→ Exercise brief: Write out again, please, the records below from the first line to the line holding "## Ingest National", inclusive, and nothing else.

Saved entries
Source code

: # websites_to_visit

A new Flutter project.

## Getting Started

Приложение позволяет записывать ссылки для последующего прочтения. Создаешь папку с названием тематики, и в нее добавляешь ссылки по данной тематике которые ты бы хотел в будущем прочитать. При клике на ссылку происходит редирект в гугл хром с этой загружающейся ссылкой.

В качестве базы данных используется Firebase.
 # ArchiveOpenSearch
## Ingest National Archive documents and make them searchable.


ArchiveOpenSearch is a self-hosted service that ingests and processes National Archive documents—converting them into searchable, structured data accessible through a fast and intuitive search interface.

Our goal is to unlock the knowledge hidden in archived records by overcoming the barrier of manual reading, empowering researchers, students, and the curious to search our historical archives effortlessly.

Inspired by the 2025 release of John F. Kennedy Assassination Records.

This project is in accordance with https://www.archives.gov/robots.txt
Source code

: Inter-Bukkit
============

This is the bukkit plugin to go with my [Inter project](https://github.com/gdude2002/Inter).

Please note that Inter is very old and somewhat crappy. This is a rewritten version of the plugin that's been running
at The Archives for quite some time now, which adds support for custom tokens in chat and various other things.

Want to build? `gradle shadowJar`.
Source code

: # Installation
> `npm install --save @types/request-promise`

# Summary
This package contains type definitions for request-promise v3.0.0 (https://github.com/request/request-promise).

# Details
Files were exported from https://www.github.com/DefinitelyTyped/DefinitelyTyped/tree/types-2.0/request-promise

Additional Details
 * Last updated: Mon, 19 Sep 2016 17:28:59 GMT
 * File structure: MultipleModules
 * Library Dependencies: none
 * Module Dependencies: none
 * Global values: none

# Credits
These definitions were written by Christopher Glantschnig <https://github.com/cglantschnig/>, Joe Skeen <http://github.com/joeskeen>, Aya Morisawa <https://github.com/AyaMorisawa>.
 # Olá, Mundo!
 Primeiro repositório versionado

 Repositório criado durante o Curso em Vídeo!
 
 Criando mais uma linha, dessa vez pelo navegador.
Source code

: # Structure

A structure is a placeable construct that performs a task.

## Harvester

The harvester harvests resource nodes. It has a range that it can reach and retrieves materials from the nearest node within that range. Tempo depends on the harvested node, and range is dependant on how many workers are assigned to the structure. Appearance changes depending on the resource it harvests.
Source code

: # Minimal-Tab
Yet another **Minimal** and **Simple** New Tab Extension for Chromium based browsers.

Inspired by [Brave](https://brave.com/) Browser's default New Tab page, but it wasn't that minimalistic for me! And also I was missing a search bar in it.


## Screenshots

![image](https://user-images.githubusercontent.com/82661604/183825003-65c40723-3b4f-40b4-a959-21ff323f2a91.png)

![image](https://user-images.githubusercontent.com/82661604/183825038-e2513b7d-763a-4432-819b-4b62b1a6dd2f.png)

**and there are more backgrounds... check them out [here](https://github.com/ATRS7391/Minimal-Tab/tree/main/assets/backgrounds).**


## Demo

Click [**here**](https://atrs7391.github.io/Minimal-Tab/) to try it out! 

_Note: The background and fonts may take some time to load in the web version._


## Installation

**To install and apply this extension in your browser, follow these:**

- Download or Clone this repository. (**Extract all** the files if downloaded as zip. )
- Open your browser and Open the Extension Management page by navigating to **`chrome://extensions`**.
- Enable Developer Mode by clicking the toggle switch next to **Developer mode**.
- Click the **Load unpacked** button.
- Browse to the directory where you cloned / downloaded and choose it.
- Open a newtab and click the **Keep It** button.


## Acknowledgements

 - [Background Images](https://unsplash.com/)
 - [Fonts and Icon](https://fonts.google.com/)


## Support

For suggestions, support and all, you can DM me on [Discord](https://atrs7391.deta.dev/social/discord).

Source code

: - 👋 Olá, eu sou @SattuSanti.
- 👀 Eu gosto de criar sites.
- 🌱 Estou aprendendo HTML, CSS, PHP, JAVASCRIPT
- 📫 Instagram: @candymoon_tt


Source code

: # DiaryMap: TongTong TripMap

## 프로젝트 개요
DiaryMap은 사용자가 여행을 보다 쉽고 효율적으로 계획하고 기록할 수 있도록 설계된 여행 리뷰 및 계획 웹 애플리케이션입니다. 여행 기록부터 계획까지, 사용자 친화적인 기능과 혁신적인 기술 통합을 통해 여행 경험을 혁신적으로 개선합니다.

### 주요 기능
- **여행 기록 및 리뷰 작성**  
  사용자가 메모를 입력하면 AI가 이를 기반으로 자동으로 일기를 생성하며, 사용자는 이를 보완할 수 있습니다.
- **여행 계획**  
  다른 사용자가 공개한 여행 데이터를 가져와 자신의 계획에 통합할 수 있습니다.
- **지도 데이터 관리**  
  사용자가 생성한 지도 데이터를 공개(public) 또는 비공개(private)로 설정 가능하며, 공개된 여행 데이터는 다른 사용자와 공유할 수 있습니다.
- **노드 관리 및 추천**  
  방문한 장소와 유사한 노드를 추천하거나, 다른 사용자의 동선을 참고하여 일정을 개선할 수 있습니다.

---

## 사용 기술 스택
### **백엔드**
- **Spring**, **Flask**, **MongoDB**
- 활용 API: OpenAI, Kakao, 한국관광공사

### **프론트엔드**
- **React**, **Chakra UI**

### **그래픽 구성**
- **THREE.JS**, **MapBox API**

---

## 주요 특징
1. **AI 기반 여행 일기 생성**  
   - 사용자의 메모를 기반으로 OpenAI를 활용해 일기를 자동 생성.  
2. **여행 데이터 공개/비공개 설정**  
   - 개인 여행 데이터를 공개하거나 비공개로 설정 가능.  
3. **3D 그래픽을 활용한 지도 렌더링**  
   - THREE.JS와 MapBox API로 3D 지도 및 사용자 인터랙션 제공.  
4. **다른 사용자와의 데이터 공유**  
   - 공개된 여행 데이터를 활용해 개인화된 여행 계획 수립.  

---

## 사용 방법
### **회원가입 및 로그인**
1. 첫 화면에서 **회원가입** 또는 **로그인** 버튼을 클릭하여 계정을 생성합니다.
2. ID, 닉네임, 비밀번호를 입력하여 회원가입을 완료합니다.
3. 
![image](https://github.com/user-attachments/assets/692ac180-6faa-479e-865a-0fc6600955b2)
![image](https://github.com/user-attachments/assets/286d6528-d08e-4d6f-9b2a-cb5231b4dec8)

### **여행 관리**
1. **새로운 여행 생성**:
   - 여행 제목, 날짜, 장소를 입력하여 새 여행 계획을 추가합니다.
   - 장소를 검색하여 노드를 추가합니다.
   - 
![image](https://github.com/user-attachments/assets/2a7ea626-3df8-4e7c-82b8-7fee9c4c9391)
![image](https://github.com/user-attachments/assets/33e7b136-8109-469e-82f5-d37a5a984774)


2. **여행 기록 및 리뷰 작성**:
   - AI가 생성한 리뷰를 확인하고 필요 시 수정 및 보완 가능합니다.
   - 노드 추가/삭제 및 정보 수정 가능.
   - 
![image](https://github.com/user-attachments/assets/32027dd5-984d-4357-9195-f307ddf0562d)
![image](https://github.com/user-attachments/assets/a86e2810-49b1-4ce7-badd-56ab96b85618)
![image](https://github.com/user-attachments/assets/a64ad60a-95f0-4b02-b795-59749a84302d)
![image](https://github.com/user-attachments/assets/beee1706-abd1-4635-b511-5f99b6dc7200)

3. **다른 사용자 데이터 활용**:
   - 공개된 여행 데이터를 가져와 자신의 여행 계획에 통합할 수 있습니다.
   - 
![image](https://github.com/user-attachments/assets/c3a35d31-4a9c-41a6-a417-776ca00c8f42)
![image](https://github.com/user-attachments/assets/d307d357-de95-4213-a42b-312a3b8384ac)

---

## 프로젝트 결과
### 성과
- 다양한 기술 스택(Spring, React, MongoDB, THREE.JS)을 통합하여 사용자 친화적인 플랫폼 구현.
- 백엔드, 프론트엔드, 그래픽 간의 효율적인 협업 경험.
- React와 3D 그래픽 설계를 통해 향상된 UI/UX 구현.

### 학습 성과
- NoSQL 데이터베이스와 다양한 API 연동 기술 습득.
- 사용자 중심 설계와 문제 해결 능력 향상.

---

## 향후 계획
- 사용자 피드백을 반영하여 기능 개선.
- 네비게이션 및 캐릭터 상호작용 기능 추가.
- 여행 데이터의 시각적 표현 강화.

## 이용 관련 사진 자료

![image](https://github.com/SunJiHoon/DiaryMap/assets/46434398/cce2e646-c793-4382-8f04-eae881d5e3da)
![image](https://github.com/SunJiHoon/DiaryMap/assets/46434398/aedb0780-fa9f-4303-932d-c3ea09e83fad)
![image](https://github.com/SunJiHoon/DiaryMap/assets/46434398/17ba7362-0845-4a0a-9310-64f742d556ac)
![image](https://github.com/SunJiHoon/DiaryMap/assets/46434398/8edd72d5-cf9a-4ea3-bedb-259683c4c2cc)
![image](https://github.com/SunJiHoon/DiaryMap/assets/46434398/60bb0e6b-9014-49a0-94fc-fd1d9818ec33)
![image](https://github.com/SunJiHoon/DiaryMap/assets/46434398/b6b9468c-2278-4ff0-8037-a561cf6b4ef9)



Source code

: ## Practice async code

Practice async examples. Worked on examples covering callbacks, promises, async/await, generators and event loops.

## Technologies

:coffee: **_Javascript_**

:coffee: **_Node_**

→ Solution to the problem:
Source code

: # websites_to_visit

A new Flutter project.

## Getting Started

Приложение позволяет записывать ссылки для последующего прочтения. Создаешь папку с названием тематики, и в нее добавляешь ссылки по данной тематике которые ты бы хотел в будущем прочитать. При клике на ссылку происходит редирект в гугл хром с этой загружающейся ссылкой.

В качестве базы данных используется Firebase.
 # ArchiveOpenSearch
## Ingest National Archive documents and make them searchable.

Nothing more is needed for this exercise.